• [Assigned task]:
The whole of the data is to be duplicated precisely.

Dataset entries:
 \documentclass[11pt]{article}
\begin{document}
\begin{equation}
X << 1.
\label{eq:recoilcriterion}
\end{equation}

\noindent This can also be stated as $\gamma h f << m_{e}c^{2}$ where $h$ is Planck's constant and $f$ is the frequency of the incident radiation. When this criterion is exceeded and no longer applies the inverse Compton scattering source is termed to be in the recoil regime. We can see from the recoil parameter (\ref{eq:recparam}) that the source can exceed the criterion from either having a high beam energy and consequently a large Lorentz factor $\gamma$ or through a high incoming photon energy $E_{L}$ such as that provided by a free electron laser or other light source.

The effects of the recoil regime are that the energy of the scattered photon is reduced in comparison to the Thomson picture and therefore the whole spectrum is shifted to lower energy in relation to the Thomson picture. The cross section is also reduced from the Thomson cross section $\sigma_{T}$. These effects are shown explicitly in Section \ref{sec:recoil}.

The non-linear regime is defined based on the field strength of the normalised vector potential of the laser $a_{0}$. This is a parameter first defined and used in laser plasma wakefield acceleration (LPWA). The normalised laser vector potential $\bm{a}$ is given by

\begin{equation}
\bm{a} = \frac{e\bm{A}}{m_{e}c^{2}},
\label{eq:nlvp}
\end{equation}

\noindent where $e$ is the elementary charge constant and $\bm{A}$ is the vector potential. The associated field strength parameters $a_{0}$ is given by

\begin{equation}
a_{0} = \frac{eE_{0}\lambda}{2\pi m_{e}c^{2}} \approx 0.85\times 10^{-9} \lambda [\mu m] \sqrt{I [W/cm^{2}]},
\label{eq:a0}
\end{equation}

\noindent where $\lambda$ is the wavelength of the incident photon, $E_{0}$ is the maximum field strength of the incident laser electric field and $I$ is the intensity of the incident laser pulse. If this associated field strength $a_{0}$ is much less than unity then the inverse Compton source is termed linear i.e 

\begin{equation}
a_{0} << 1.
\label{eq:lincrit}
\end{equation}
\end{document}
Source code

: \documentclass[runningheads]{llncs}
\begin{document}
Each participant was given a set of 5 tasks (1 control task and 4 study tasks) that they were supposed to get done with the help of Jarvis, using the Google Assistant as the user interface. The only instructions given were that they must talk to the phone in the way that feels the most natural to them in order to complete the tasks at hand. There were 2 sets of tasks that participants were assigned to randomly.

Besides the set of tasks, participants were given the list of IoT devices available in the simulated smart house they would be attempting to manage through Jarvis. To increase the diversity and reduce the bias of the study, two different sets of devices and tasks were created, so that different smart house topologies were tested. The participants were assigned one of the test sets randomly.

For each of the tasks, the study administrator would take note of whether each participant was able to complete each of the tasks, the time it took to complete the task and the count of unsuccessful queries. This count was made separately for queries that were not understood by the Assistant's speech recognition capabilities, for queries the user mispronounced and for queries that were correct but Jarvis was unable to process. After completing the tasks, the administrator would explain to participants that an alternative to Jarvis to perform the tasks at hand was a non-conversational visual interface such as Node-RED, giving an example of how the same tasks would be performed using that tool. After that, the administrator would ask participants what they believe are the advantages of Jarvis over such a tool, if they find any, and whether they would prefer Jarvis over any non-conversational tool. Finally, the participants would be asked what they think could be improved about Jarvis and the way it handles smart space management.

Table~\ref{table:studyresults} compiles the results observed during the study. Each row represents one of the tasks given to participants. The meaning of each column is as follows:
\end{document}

• [Answer to this exercise]:
 \documentclass[11pt]{article}
\begin{document}
\begin{equation}
X << 1.
\label{eq:recoilcriterion}
\end{equation}

\noindent This can also be stated as $\gamma h f << m_{e}c^{2}$ where $h$ is Planck's constant and $f$ is the frequency of the incident radiation. When this criterion is exceeded and no longer applies the inverse Compton scattering source is termed to be in the recoil regime. We can see from the recoil parameter (\ref{eq:recparam}) that the source can exceed the criterion from either having a high beam energy and consequently a large Lorentz factor $\gamma$ or through a high incoming photon energy $E_{L}$ such as that provided by a free electron laser or other light source.

The effects of the recoil regime are that the energy of the scattered photon is reduced in comparison to the Thomson picture and therefore the whole spectrum is shifted to lower energy in relation to the Thomson picture. The cross section is also reduced from the Thomson cross section $\sigma_{T}$. These effects are shown explicitly in Section \ref{sec:recoil}.

The non-linear regime is defined based on the field strength of the normalised vector potential of the laser $a_{0}$. This is a parameter first defined and used in laser plasma wakefield acceleration (LPWA). The normalised laser vector potential $\bm{a}$ is given by

\begin{equation}
\bm{a} = \frac{e\bm{A}}{m_{e}c^{2}},
\label{eq:nlvp}
\end{equation}

\noindent where $e$ is the elementary charge constant and $\bm{A}$ is the vector potential. The associated field strength parameters $a_{0}$ is given by

\begin{equation}
a_{0} = \frac{eE_{0}\lambda}{2\pi m_{e}c^{2}} \approx 0.85\times 10^{-9} \lambda [\mu m] \sqrt{I [W/cm^{2}]},
\label{eq:a0}
\end{equation}

\noindent where $\lambda$ is the wavelength of the incident photon, $E_{0}$ is the maximum field strength of the incident laser electric field and $I$ is the intensity of the incident laser pulse. If this associated field strength $a_{0}$ is much less than unity then the inverse Compton source is termed linear i.e 

\begin{equation}
a_{0} << 1.
\label{eq:lincrit}
\end{equation}
\end{document}
Source code

: \documentclass[runningheads]{llncs}
\begin{document}
Each participant was given a set of 5 tasks (1 control task and 4 study tasks) that they were supposed to get done with the help of Jarvis, using the Google Assistant as the user interface. The only instructions given were that they must talk to the phone in the way that feels the most natural to them in order to complete the tasks at hand. There were 2 sets of tasks that participants were assigned to randomly.

Besides the set of tasks, participants were given the list of IoT devices available in the simulated smart house they would be attempting to manage through Jarvis. To increase the diversity and reduce the bias of the study, two different sets of devices and tasks were created, so that different smart house topologies were tested. The participants were assigned one of the test sets randomly.

For each of the tasks, the study administrator would take note of whether each participant was able to complete each of the tasks, the time it took to complete the task and the count of unsuccessful queries. This count was made separately for queries that were not understood by the Assistant's speech recognition capabilities, for queries the user mispronounced and for queries that were correct but Jarvis was unable to process. After completing the tasks, the administrator would explain to participants that an alternative to Jarvis to perform the tasks at hand was a non-conversational visual interface such as Node-RED, giving an example of how the same tasks would be performed using that tool. After that, the administrator would ask participants what they believe are the advantages of Jarvis over such a tool, if they find any, and whether they would prefer Jarvis over any non-conversational tool. Finally, the participants would be asked what they think could be improved about Jarvis and the way it handles smart space management.

Table~\ref{table:studyresults} compiles the results observed during the study. Each row represents one of the tasks given to participants. The meaning of each column is as follows:
\end{document}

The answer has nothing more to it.